**DIRECTIONS**
Using the data beneath this instruction, retype only the lines from the one that contains "- ### Angular" down to the one that contains "- Visual Stuio", both included, exactly as they appear.

Start of MATERIAL SUPPLIED

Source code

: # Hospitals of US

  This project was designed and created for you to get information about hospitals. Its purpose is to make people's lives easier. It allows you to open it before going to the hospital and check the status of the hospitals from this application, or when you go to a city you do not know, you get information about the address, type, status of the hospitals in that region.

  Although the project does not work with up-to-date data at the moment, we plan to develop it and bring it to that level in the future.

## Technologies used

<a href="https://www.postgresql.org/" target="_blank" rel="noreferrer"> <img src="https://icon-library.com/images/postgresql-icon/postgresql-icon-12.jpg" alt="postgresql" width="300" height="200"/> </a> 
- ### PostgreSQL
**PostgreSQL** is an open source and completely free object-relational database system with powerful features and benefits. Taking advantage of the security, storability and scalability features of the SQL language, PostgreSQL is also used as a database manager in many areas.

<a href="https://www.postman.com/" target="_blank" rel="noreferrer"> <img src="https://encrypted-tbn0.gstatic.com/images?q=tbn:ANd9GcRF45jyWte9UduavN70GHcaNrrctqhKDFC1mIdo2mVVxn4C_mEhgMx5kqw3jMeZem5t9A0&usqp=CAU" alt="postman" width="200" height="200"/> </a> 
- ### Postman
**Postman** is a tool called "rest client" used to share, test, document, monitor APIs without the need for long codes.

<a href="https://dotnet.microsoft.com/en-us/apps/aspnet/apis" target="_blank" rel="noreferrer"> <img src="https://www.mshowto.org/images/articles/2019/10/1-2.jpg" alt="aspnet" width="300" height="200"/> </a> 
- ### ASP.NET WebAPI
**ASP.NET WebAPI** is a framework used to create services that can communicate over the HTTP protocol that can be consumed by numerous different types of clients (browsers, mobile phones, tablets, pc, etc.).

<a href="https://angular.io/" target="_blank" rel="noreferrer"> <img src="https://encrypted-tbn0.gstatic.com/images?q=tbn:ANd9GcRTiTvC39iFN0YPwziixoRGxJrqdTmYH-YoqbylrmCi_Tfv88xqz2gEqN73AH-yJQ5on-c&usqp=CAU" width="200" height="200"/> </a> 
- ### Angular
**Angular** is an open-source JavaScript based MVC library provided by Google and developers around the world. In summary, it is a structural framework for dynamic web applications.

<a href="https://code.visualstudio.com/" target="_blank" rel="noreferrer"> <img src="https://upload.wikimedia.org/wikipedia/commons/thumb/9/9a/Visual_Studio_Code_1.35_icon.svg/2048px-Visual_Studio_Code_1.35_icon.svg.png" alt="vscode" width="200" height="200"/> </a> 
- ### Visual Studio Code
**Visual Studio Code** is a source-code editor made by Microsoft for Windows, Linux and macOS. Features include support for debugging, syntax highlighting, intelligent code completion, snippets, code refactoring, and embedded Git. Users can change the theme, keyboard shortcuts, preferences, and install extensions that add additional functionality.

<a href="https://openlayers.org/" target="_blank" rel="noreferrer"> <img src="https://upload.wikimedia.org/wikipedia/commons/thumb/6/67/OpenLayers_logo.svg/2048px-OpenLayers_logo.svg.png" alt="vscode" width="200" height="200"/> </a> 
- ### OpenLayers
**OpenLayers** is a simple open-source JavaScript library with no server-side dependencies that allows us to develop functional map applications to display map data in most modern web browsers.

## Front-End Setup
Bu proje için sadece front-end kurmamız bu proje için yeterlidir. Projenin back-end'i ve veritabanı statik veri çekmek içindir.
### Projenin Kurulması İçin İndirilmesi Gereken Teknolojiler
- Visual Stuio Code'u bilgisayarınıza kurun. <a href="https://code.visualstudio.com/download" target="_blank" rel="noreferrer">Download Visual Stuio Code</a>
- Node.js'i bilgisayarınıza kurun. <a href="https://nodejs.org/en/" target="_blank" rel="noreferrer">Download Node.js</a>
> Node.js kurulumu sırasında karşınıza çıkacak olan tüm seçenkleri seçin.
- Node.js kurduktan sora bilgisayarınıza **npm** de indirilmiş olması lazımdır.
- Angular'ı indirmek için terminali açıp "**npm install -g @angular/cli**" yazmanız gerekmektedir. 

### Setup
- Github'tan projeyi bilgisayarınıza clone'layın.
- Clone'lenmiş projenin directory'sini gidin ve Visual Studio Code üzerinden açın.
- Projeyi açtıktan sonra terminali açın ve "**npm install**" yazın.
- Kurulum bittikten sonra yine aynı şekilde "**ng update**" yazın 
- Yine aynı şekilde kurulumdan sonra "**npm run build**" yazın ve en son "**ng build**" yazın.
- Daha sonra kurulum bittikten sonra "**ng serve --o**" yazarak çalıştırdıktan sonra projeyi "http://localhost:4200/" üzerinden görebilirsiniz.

End of MATERIAL SUPPLIED

**WRITTEN RESPONSE**
- ### Angular
**Angular** is an open-source JavaScript based MVC library provided by Google and developers around the world. In summary, it is a structural framework for dynamic web applications.

<a href="https://code.visualstudio.com/" target="_blank" rel="noreferrer"> <img src="https://upload.wikimedia.org/wikipedia/commons/thumb/9/9a/Visual_Studio_Code_1.35_icon.svg/2048px-Visual_Studio_Code_1.35_icon.svg.png" alt="vscode" width="200" height="200"/> </a> 
- ### Visual Studio Code
**Visual Studio Code** is a source-code editor made by Microsoft for Windows, Linux and macOS. Features include support for debugging, syntax highlighting, intelligent code completion, snippets, code refactoring, and embedded Git. Users can change the theme, keyboard shortcuts, preferences, and install extensions that add additional functionality.

<a href="https://openlayers.org/" target="_blank" rel="noreferrer"> <img src="https://upload.wikimedia.org/wikipedia/commons/thumb/6/67/OpenLayers_logo.svg/2048px-OpenLayers_logo.svg.png" alt="vscode" width="200" height="200"/> </a> 
- ### OpenLayers
**OpenLayers** is a simple open-source JavaScript library with no server-side dependencies that allows us to develop functional map applications to display map data in most modern web browsers.

## Front-End Setup
Bu proje için sadece front-end kurmamız bu proje için yeterlidir. Projenin back-end'i ve veritabanı statik veri çekmek içindir.
### Projenin Kurulması İçin İndirilmesi Gereken Teknolojiler
- Visual Stuio Code'u bilgisayarınıza kurun. <a href="https://code.visualstudio.com/download" target="_blank" rel="noreferrer">Download Visual Stuio Code</a>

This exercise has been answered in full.